New computerised method can disambiguate namesakes
New York: It is very likely that you have a namesake who is very distinct from your personality. To disambiguate you two, a new method has been developed that can tell you from your namesake.
This ambiguity often occurs in bibliographic, law enforcement and other areas.
Computer scientists from the Indiana University-Purdue University Indianapolis (IUPUI) have developed a novel machine-learning method to provide better solutions to this perplexing problem.
“We can teach the computer to recognise names and disambiguate information accumulated from a variety of sources — Facebook, Twitter and blog posts, public records and other documents — by collecting features such as Facebook friends and keywords from people’s posts using the identical algorithm,” explained Mohammad al Hasan, Associate Professor, IUPUI.
The new method, unlike the existing methods, can perform non-exhaustive classification so that it can tell whom a new record, which appears in streaming data, belongs to.
“Our method grows and changes when new persons appear, enabling us to recognise the ever-growing number of individuals whose records were not previously encountered.
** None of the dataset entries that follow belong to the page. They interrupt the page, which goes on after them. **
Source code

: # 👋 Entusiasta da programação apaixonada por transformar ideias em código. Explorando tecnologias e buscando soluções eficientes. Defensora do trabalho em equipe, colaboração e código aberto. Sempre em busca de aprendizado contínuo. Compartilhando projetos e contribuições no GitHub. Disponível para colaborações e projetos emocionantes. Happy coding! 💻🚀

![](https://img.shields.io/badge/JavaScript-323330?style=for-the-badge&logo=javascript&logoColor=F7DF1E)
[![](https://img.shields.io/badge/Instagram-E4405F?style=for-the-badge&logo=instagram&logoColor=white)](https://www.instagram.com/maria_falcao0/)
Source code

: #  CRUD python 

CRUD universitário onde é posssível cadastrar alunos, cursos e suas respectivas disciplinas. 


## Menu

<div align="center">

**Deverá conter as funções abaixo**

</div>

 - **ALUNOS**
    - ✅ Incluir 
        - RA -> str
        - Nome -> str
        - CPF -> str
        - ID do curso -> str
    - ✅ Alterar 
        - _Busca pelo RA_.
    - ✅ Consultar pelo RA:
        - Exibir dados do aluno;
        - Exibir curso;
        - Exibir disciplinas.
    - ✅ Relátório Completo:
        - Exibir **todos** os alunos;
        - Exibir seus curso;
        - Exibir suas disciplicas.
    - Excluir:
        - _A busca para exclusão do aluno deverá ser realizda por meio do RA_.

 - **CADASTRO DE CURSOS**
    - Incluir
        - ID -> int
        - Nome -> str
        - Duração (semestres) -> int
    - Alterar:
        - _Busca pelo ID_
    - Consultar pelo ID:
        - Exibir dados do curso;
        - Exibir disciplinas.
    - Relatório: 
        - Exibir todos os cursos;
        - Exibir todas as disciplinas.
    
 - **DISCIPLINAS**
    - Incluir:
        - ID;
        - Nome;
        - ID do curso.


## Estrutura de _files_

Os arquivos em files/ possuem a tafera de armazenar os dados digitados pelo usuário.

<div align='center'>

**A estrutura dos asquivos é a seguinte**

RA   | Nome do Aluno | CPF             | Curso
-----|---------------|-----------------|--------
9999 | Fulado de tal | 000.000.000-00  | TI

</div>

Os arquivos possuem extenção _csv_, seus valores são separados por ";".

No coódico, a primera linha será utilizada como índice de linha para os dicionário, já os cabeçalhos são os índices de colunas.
While working in non-exhaustive setting, our model automatically detects such names and adjusts the model parameters accordingly,” added Hasan.
The researchers trained computers by using records of different individuals with that name to build a model that distinguishes between individuals with that name, even individuals about whom information had not been included in the training data previously provided to the computer.
The researchers focused on three types of “features” — bits of information with some degree of predictive power to define a specific individual.
“Relational or association features to reveal persons with whom an individual is associated; text features, such as keywords in documents; and venue features to determine memberships or events with which an individual is currently or was formerly associated,” the study noted.
The study was published in proceedings of the 25th International Conference on Information and Knowledge Management.